Apple silicon full power

tomtom · October 30, 2021, 1:41pm

First of all, I would like to thank for the efforts put in v1.7 that supports Apple silicon CPU

Just two years or so earlier, no body understands why Apple going away from standard GPU libraries like OpenCL. Now, we should appreciate how powerful is Apple’s SoC and why it needs a new and specific Metal layer.

That said, could we expect Julia being able to leverage the full power of Apple Silicon besides the CPU, i.e. Neural Engines and GPUs? If this comes true, many linear algebra operations like matrix multiplication could see a 10x gain in performance!

If the past 10 years of improving their Axx chips tell anything, it shows that Apple would dominate and revolutionize the computing hardwares in very near future, if not already. There’re already a lot of benchmark tests showing that M1 Pro/M1 Max is way more powerful than any top-configured PCs.

It would be ready nice for Julia, being a new language that emphasizes performance, going natively with Apple silicon’s full power.

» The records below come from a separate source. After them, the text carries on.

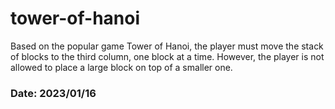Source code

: # tower-of-hanoi
Based on the popular game Tower of Hanoi, the player must move the stack of blocks to the third column, one block at a time. However, the player is not allowed to place a large block on top of a smaller one.

### Date: 2023/01/16
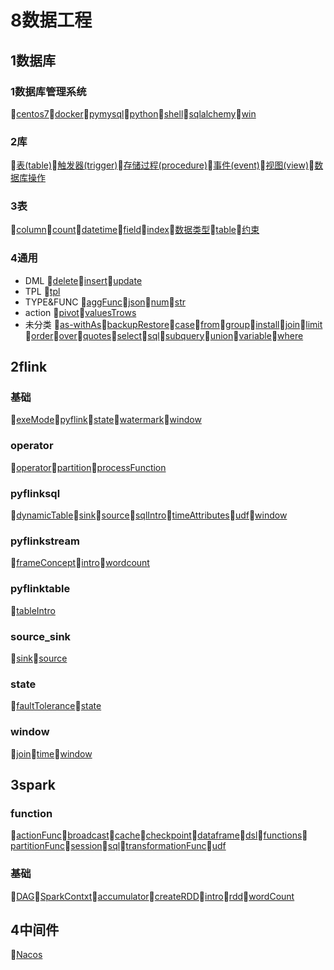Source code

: # 8数据工程
## 1数据库
### 1数据库管理系统
📝[centos7](/8数据工程/1数据库/1数据库管理系统/centos7.md)📝[docker](/8数据工程/1数据库/1数据库管理系统/docker.md)📝[pymysql](/8数据工程/1数据库/1数据库管理系统/pymysql.md)📝[python](/8数据工程/1数据库/1数据库管理系统/python.md)📝[shell](/8数据工程/1数据库/1数据库管理系统/shell.md)📝[sqlalchemy](/8数据工程/1数据库/1数据库管理系统/sqlalchemy.md)📝[win](/8数据工程/1数据库/1数据库管理系统/win.md)
### 2库
📝[表(table)](/8数据工程/1数据库/2库/表(table).md)📝[触发器(trigger)](/8数据工程/1数据库/2库/触发器(trigger).md)📝[存储过程(procedure)](/8数据工程/1数据库/2库/存储过程(procedure).md)📝[事件(event)](/8数据工程/1数据库/2库/事件(event).md)📝[视图(view)](/8数据工程/1数据库/2库/视图(view).md)📝[数据库操作](/8数据工程/1数据库/2库/数据库操作.md)
### 3表
📝[column](/8数据工程/1数据库/3表/column.md)📝[count](/8数据工程/1数据库/3表/count.md)📝[datetime](/8数据工程/1数据库/3表/datetime.md)📝[field](/8数据工程/1数据库/3表/field.md)📝[index](/8数据工程/1数据库/3表/index.md)📝[数据类型](/8数据工程/1数据库/3表/数据类型.md)📝[table](/8数据工程/1数据库/3表/table.md)📝[约束](/8数据工程/1数据库/3表/约束.md)
### 4通用
- DML 📝[delete](/8数据工程/1数据库/4通用/DML/delete.md)📝[insert](/8数据工程/1数据库/4通用/DML/insert.md)📝[update](/8数据工程/1数据库/4通用/DML/update.md)
- TPL 📝[tpl](/8数据工程/1数据库/4通用/TPL/tpl.md)
- TYPE&FUNC 📝[aggFunc](/8数据工程/1数据库/4通用/TYPE&FUNC/aggFunc.md)📝[json](/8数据工程/1数据库/4通用/TYPE&FUNC/json.md)📝[num](/8数据工程/1数据库/4通用/TYPE&FUNC/num.md)📝[str](/8数据工程/1数据库/4通用/TYPE&FUNC/str.md)
- action 📝[pivot](/8数据工程/1数据库/4通用/action/pivot.md)📝[valuesTrows](/8数据工程/1数据库/4通用/action/valuesTrows.md)
- 未分类 📝[as-withAs](/8数据工程/1数据库/4通用/未分类/as-withAs.md)📝[backupRestore](/8数据工程/1数据库/4通用/未分类/backupRestore.md)📝[case](/8数据工程/1数据库/4通用/未分类/case.md)📝[from](/8数据工程/1数据库/4通用/未分类/from.md)📝[group](/8数据工程/1数据库/4通用/未分类/group.md)📝[install](/8数据工程/1数据库/4通用/未分类/install.md)📝[join](/8数据工程/1数据库/4通用/未分类/join.md)📝[limit](/8数据工程/1数据库/4通用/未分类/limit.md)📝[order](/8数据工程/1数据库/4通用/未分类/order.md)📝[over](/8数据工程/1数据库/4通用/未分类/over.md)📝[quotes](/8数据工程/1数据库/4通用/未分类/quotes.md)📝[select](/8数据工程/1数据库/4通用/未分类/select.md)📝[sql](/8数据工程/1数据库/4通用/未分类/sql.md)📝[subquery](/8数据工程/1数据库/4通用/未分类/subquery.md)📝[union](/8数据工程/1数据库/4通用/未分类/union.md)📝[variable](/8数据工程/1数据库/4通用/未分类/variable.md)📝[where](/8数据工程/1数据库/4通用/未分类/where.md)
## 2flink
### 基础
📝[exeMode](/8数据工程/2flink/基础/exeMode.md)📝[pyflink](/8数据工程/2flink/基础/pyflink.md)📝[state](/8数据工程/2flink/基础/state.md)📝[watermark](/8数据工程/2flink/基础/watermark.md)📝[window](/8数据工程/2flink/基础/window.md)
### operator
📝[operator](/8数据工程/2flink/operator/operator.md)📝[partition](/8数据工程/2flink/operator/partition.md)📝[processFunction](/8数据工程/2flink/operator/processFunction.md)
### pyflinksql
📝[dynamicTable](/8数据工程/2flink/pyflinksql/dynamicTable.md)📝[sink](/8数据工程/2flink/pyflinksql/sink.md)📝[source](/8数据工程/2flink/pyflinksql/source.md)📝[sqlIntro](/8数据工程/2flink/pyflinksql/sqlIntro.md)📝[timeAttributes](/8数据工程/2flink/pyflinksql/timeAttributes.md)📝[udf](/8数据工程/2flink/pyflinksql/udf.md)📝[window](/8数据工程/2flink/pyflinksql/window.md)
### pyflinkstream
📝[frameConcept](/8数据工程/2flink/pyflinkstream/frameConcept.md)📝[intro](/8数据工程/2flink/pyflinkstream/intro.md)📝[wordcount](/8数据工程/2flink/pyflinkstream/wordcount.md)
### pyflinktable
📝[tableIntro](/8数据工程/2flink/pyflinktable/tableIntro.md)
### source_sink
📝[sink](/8数据工程/2flink/source_sink/sink.md)📝[source](/8数据工程/2flink/source_sink/source.md)
### state
📝[faultTolerance](/8数据工程/2flink/state/faultTolerance.md)📝[state](/8数据工程/2flink/state/state.md)
### window
📝[join](/8数据工程/2flink/window/join.md)📝[time](/8数据工程/2flink/window/time.md)📝[window](/8数据工程/2flink/window/window.md)
## 3spark
### function
📝[actionFunc](/8数据工程/3spark/function/actionFunc.md)📝[broadcast](/8数据工程/3spark/function/broadcast.md)📝[cache](/8数据工程/3spark/function/cache.md)📝[checkpoint](/8数据工程/3spark/function/checkpoint.md)📝[dataframe](/8数据工程/3spark/function/dataframe.md)📝[dsl](/8数据工程/3spark/function/dsl.md)📝[functions](/8数据工程/3spark/function/functions.md)📝[partitionFunc](/8数据工程/3spark/function/partitionFunc.md)📝[session](/8数据工程/3spark/function/session.md)📝[sql](/8数据工程/3spark/function/sql.md)📝[transformationFunc](/8数据工程/3spark/function/transformationFunc.md)📝[udf](/8数据工程/3spark/function/udf.md)
### 基础
📝[DAG](/8数据工程/3spark/基础/DAG.md)📝[SparkContxt](/8数据工程/3spark/基础/SparkContxt.md)📝[accumulator](/8数据工程/3spark/基础/accumulator.md)📝[createRDD](/8数据工程/3spark/基础/createRDD.md)📝[intro](/8数据工程/3spark/基础/intro.md)📝[rdd](/8数据工程/3spark/基础/rdd.md)📝[wordCount](/8数据工程/3spark/基础/wordCount.md)
## 4中间件
📝[Nacos](/8数据工程/4中间件/Nacos.md)
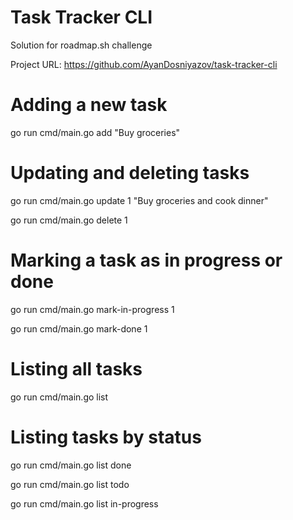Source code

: # Task Tracker CLI

Solution for roadmap.sh challenge

Project URL: https://github.com/AyanDosniyazov/task-tracker-cli

# Adding a new task
go run cmd/main.go add "Buy groceries"
# Updating and deleting tasks
go run cmd/main.go update 1 "Buy groceries and cook dinner"

go run cmd/main.go delete 1
# Marking a task as in progress or done
go run cmd/main.go mark-in-progress 1

go run cmd/main.go mark-done 1
# Listing all tasks
go run cmd/main.go list
# Listing tasks by status
go run cmd/main.go list done

go run cmd/main.go list todo

go run cmd/main.go list in-progress
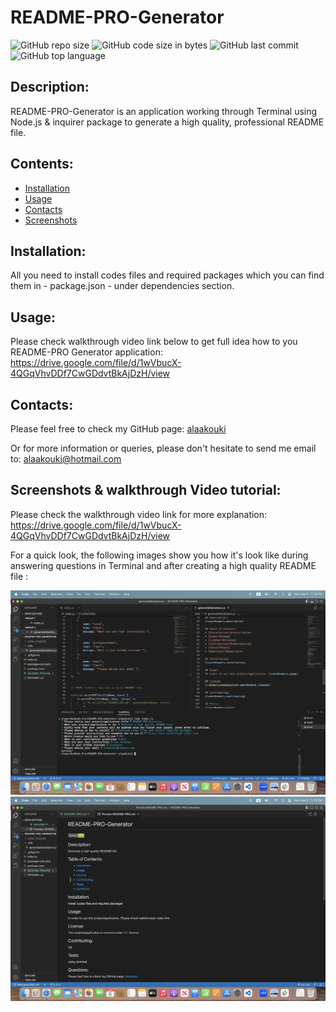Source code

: # README-PRO-Generator
![GitHub repo size](https://img.shields.io/github/repo-size/alaakouki/README-PRO-Generator?color=orange)
![GitHub code size in bytes](https://img.shields.io/github/languages/code-size/alaakouki/README-PRO-Generator?color=orange)
![GitHub last commit](https://img.shields.io/github/last-commit/alaakouki/README-PRO-Generator?color=orange)
![GitHub top language](https://img.shields.io/github/languages/top/alaakouki/README-PRO-Generator?color=orange)

## Description:
README-PRO-Generator is an application working through Terminal using
Node.js & inquirer package to generate a high quality, professional README file.

## Contents:
* [Installation](#installation)
* [Usage](#usage)
* [Contacts](#contacts)
* [Screenshots](#screenshots)

## Installation:
All you need to install codes files and required packages which you can find them in - package.json - under dependencies section.

## Usage:
Please check walkthrough video link below to get full idea how to you README-PRO Generator application:
https://drive.google.com/file/d/1wVbucX-4QGqVhvDDf7CwGDdvtBkAjDzH/view

## Contacts:
Please feel free to check my GitHub page: [alaakouki](https://github.com/alaakouki?tab=repositories)

Or for more information or queries, please don't hesitate to send me email to: alaakouki@hotmail.com

## Screenshots & walkthrough Video tutorial:
Please check the walkthrough video link for more explanation:
https://drive.google.com/file/d/1wVbucX-4QGqVhvDDf7CwGDdvtBkAjDzH/view

For a quick look, the following images show you how it's look like during answering questions in Terminal and after creating a high quality README file :

![alt Terminal screenshot](./assets/images/Terminal%20screenshot.png)
![alt Generated README file](./assets/images/Generated%20README%20file.png)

That would a dream for scientific computing!

jling · October 30, 2021, 3:02pm

not if cluster/super computers don’t start using apple silicon

ImreSamu · October 30, 2021, 9:47pm

IMHO:
The first step has been started: Reverse Engineering

Apple Matrix coprocessor - Reverse Engineering

...
# AMX: Apple Matrix coprocessor
#
# This is an undocumented arm64 ISA extension present on the Apple M1. These
# instructions have been reversed from Accelerate (vImage, libBLAS, libBNNS,
# libvDSP and libLAPACK all use them), and by experimenting with their
# behaviour on the M1. Apple has not published a compiler, assembler, or
# disassembler, but by callling into the public Accelerate framework
# APIs you can get the performance benefits (fast multiplication of big
# matrices). This is separate from the Apple Neural Engine.
#
# Warning: This is a work in progress, some of this is going to be incorrect.
#
# This may actually be very similar to Intel Advanced Matrix Extension (AMX),
# making the name collision even more confusing, but it's not a bad place to
# look for some idea of what's probably going on.
...

Apple M1 Neural Engine - Reverse Engineering

GitHub - hollance/neural-engine: Everything we actually know about the Apple Neural Engine (ANE)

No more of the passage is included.